As a way to think about this, I’d like to look at the Democratic response to the State of the Union, which was delivered last night by Rep. Joe Kennedy (D-Mass.). Put aside the stupid questions about him — Should the Democrats be promoting the scion of a royal family? Was he wearing too much lip balm? — and focus on the content. Kennedy’s speech mentioned policy issues, but mostly it was an attack on Trump and the Republicans, delivered through a contrast of values. Here’s a key passage:
This administration isn’t just targeting the laws that protect us — they are targeting the very idea that we are all worthy of protection. For them, dignity isn’t something you’re born with but something you measure. By your net worth, your celebrity, your headlines, your crowd size. Not to mention, the gender of your spouse. The country of your birth. The color of your skin. The God of your prayers. Their record is a rebuke of our highest American ideal: the belief that we are all worthy, we are all equal and we all count. In the eyes of our law and our leaders, our God and our government. That is the American promise.
You might say: “That won’t persuade the fellas in MAGA hats the New York Times keeps interviewing down at that diner in West Virginia!” And you’d be right. It is an appeal to liberal values of equality, inclusiveness, and common fate and purpose. It won’t convince conservatives to vote for Democrats.
But that’s not what Democrats need right now. What they need, more than anything else, is for their base to get energized, excited, and yes, angry. They need to feel that both their values and their interests are under attack by a reckless, impulsive, cruel, infantile president and his enablers in Congress, and that there is no more urgent task than stopping them.
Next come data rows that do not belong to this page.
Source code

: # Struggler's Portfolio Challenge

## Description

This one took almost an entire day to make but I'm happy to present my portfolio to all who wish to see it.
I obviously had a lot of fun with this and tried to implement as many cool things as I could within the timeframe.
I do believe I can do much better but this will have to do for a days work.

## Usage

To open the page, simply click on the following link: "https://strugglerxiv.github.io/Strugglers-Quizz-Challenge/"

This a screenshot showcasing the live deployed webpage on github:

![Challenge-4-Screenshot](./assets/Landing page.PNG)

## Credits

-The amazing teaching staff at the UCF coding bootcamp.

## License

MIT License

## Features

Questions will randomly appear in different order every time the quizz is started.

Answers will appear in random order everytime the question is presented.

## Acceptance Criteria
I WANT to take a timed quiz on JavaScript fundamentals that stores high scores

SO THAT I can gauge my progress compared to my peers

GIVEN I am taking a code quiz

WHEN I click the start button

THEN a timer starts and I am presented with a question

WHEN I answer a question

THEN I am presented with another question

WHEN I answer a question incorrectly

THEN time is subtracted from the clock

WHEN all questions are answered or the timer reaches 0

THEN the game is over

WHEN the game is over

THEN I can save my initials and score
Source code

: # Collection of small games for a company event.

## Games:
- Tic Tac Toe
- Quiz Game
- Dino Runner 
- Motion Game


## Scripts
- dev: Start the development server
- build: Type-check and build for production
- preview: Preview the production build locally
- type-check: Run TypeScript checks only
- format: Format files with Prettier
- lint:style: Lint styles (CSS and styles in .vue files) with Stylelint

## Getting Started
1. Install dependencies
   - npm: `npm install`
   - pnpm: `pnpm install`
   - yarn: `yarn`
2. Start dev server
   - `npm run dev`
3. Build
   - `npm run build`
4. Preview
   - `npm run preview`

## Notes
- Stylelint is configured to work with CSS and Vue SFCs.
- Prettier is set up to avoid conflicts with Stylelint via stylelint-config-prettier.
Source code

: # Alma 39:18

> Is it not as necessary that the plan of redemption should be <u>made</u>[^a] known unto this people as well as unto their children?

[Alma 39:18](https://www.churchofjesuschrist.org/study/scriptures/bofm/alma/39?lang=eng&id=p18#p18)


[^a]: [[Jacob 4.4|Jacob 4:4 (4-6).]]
Because that is the truth.
Centrist pundits will insist Democrats have to stand for something apart from Trump. But they already do. Ask a Democrat running for Congress what she would like to do about health care, the minimum wage, environmental protections, taxes, or anything else, and she’ll have answers, roughly the same answers as most other Democrats would give. She might not have a bumper-sticker-ready phrase to wrap it all up with, but if you think that’s her problem, then your argument isn’t that Democrats don’t stand for anything. Your argument is that their marketing ought to be better. [emphasis mine]
And what’s the problem with “I’m against Trump” as a message? It seems to be darned persuasive right now. When people say that Democrats (or anyone else) need an “affirmative” message, what they seem to mean is that the party needs to come up with a bunch of innovative new policy ideas no one has ever thought of before. But why?…
As for being against Trump, what could possibly be more important right now? If Democrats do manage to take back the House or the Senate, their primary task in the subsequent two years — their only task, really — is going to be thwarting, constraining, and investigating this president and his administration.
Meanwhile, Slate’s Osita Nwanevu makes the case that Democrats are hopelessly riven because Joe Kennedy III is pretty dumb about marijuana policy (I’ll give Nwanevu that) and has not endorsed “single payer” health care. As I’ve argued before and will argue again, the key is affordable, universal health care. Single payer is just a means, not an ends. He also hits him for not providing a bunch of policy specifics (sure don’t think that’s a usual think in SOTU responses). If you’ve got to try this hard to make the Democratic party hopelessly divided, maybe it really isn’t all that divided.